[DATA RECORDS]
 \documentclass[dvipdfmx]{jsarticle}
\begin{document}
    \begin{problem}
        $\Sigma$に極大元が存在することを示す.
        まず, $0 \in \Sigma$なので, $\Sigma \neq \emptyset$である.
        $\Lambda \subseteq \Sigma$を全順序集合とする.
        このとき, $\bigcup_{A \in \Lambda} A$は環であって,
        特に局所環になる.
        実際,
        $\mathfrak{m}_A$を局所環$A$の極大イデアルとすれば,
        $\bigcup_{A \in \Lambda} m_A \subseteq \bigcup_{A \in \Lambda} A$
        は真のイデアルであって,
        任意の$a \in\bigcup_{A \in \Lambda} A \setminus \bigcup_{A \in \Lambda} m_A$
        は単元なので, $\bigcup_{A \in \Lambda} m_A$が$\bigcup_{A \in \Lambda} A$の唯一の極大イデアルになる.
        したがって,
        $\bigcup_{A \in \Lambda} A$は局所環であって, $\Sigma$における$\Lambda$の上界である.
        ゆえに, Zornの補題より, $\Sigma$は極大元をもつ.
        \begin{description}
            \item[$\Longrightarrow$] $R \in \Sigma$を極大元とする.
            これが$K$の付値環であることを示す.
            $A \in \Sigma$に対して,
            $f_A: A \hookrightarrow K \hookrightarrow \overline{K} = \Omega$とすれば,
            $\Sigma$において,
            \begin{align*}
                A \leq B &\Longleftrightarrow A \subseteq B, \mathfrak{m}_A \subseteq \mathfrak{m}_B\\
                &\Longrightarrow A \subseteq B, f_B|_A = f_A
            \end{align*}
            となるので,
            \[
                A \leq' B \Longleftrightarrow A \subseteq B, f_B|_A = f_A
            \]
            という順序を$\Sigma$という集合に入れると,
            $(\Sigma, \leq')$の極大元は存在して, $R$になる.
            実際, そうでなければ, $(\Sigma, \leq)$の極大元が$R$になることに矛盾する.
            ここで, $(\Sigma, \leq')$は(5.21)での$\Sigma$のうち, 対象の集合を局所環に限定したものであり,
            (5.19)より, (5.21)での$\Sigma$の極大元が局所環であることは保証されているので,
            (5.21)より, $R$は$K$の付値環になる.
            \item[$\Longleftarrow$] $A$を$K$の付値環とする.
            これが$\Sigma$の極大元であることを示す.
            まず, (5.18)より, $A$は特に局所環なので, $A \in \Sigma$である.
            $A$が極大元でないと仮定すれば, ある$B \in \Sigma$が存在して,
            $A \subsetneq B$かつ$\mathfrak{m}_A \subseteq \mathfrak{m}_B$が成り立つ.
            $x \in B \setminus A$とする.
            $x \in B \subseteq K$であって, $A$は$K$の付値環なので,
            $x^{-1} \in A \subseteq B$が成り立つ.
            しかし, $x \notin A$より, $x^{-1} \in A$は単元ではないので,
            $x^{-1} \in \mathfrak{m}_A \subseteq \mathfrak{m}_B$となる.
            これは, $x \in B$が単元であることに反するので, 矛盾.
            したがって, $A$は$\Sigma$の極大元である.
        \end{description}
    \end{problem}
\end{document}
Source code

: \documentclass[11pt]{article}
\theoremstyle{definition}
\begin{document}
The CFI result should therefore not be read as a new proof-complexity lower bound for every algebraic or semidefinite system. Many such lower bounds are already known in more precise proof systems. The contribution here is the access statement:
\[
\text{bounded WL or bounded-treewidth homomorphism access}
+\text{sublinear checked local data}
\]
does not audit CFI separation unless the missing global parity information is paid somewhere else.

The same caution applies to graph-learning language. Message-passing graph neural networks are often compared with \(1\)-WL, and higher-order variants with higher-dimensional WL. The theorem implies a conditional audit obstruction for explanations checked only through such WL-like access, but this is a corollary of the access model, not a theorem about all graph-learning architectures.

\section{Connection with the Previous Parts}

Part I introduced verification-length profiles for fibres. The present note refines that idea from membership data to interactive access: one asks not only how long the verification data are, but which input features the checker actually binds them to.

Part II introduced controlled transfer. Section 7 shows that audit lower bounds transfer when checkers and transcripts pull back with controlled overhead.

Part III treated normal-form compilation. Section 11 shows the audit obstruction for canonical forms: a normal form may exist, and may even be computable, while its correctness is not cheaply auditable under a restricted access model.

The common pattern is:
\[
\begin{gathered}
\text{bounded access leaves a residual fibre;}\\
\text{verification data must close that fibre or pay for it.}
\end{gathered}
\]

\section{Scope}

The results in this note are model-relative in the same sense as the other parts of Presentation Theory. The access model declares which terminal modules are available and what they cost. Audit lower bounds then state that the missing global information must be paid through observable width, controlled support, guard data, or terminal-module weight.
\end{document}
[/DATA RECORDS]
EXERCISE DETAILS »
Where a line in the listing above contains "with", copy that line.

OUTPUT OF THE TASK »
The same caution applies to graph-learning language. Message-passing graph neural networks are often compared with \(1\)-WL, and higher-order variants with higher-dimensional WL. The theorem implies a conditional audit obstruction for explanations checked only through such WL-like access, but this is a corollary of the access model, not a theorem about all graph-learning architectures.
\section{Connection with the Previous Parts}
Part II introduced controlled transfer. Section 7 shows that audit lower bounds transfer when checkers and transcripts pull back with controlled overhead.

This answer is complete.